## Exercise directions
Copy the lines verbatim, beginning with the line that contains "begin with or" and continuing through the end of the data, and only those lines.

Stored items from a collection
------------------------

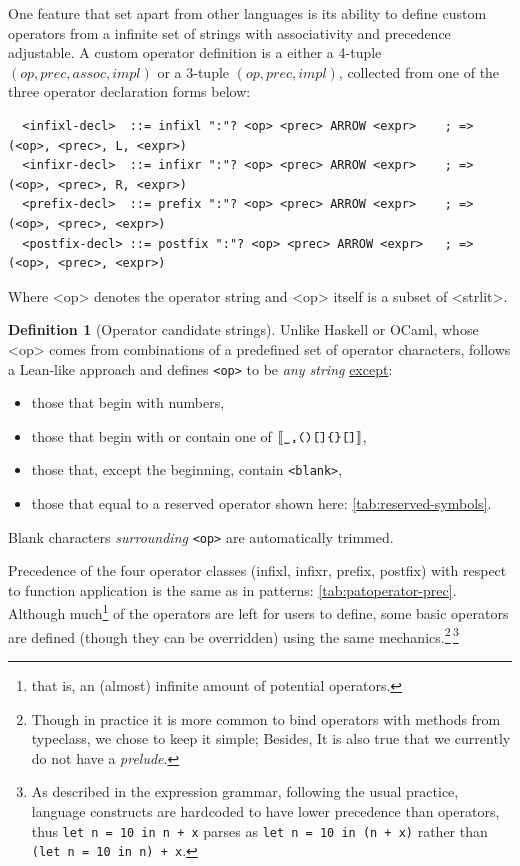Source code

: \documentclass[a4paper, 11pt]{article}
\theoremstyle{remark}\newtheorem*{remark}{Remark}
\theoremstyle{definition}\newtheorem*{definition}{Definition}
\begin{document}
One feature that set \Tigris apart from other languages is its ability to define custom
operators from a infinite set of strings with associativity and precedence adjustable.
A custom operator definition is a either a 4-tuple \((op, prec, assoc, impl)\) or a 3-tuple \((op, prec, impl)\), collected
from one of the three operator declaration forms below:
\begin{verbatim}
  <infixl-decl>  ::= infixl ":"? <op> <prec> ARROW <expr>    ; => (<op>, <prec>, L, <expr>)
  <infixr-decl>  ::= infixr ":"? <op> <prec> ARROW <expr>    ; => (<op>, <prec>, R, <expr>)
  <prefix-decl>  ::= prefix ":"? <op> <prec> ARROW <expr>    ; => (<op>, <prec>, <expr>)
  <postfix-decl> ::= postfix ":"? <op> <prec> ARROW <expr>   ; => (<op>, <prec>, <expr>)
\end{verbatim}
Where <op> denotes the operator string and <op> itself is a subset of <strlit>.
\begin{definition}[Operator candidate strings]
  Unlike Haskell or OCaml, whose <op> comes from combinations of a predefined set of operator characters,
  \Tigris follows a Lean-like approach and defines \texttt{<op>} to be \emph{any string} \underline{except}:
  \begin{itemize}
    \item those that begin with numbers,
    \item those that begin with or contain one of \(\sem{\texttt{\_,()[]\{\}[]}}\),
    \item those that, except the beginning, contain \texttt{<blank>},
    \item those that equal to a reserved operator shown here: \autoref{tab:reserved-symbols}.
  \end{itemize}
  Blank characters \emph{surrounding} \texttt{<op>} are automatically trimmed.
\end{definition}
Precedence of the four operator classes (infixl, infixr, prefix, postfix)  with respect to function application is the same as in patterns: \autoref{tab:patoperator-prec}.
Although much\footnote{that is, an (almost) infinite amount of potential operators.} of the operators
are left for users to define, some basic operators are defined (though they can be overridden)
using the same mechanics.\footnote{Though in practice it is more common to bind operators with methods from typeclass,
  we chose to keep it simple; Besides, It is also true that we currently do not have a \emph{prelude}.
}\,\footnote{As described in the expression grammar, following the usual practice,
  language constructs are hardcoded to have lower precedence than operators, thus
  \texttt{let n = 10 in n + x}
  parses as \texttt{let n = 10 in (n + x)}
rather than \texttt{(let n = 10 in n) + x}.}
\end{document}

------------------------

## Output for this exercise
    \item those that begin with or contain one of \(\sem{\texttt{\_,()[]\{\}[]}}\),
    \item those that, except the beginning, contain \texttt{<blank>},
    \item those that equal to a reserved operator shown here: \autoref{tab:reserved-symbols}.
  \end{itemize}
  Blank characters \emph{surrounding} \texttt{<op>} are automatically trimmed.
\end{definition}
Precedence of the four operator classes (infixl, infixr, prefix, postfix)  with respect to function application is the same as in patterns: \autoref{tab:patoperator-prec}.
Although much\footnote{that is, an (almost) infinite amount of potential operators.} of the operators
are left for users to define, some basic operators are defined (though they can be overridden)
using the same mechanics.\footnote{Though in practice it is more common to bind operators with methods from typeclass,
  we chose to keep it simple; Besides, It is also true that we currently do not have a \emph{prelude}.
}\,\footnote{As described in the expression grammar, following the usual practice,
  language constructs are hardcoded to have lower precedence than operators, thus
  \texttt{let n = 10 in n + x}
  parses as \texttt{let n = 10 in (n + x)}
rather than \texttt{(let n = 10 in n) + x}.}
\end{document}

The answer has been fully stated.